* Material supplied:
◆ ◆ ◆

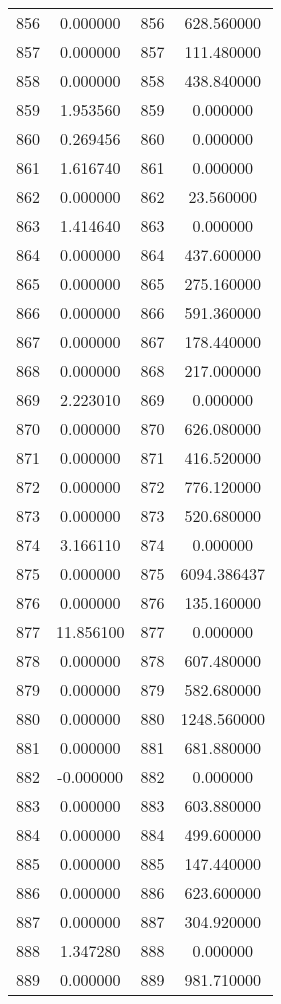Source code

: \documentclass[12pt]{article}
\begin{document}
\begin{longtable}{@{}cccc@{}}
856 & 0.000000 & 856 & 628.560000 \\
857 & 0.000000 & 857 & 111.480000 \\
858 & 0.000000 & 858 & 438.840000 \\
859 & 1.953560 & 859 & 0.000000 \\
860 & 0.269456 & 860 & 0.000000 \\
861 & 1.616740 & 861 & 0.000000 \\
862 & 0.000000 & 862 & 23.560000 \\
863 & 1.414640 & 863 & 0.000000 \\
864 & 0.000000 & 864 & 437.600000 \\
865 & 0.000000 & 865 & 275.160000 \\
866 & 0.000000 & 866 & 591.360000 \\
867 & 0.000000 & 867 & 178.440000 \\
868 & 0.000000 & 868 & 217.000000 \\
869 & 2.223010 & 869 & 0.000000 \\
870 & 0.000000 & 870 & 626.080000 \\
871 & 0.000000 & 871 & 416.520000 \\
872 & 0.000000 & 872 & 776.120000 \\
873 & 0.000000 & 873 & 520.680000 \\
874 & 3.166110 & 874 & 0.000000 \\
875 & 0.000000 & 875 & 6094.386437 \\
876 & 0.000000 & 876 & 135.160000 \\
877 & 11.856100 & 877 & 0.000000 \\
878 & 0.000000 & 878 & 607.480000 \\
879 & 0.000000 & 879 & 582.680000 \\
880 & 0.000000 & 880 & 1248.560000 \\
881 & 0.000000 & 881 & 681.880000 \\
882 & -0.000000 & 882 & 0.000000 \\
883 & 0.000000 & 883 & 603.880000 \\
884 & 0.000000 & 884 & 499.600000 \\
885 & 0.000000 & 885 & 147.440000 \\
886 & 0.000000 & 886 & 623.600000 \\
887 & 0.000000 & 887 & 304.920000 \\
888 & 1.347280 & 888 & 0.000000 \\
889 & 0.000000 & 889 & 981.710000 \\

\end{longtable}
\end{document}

◆ ◆ ◆

* What the task asks: Find "longtable" in the data above. Report each line where it appears.

* Response to this exercise:
\begin{longtable}{@{}cccc@{}}
\end{longtable}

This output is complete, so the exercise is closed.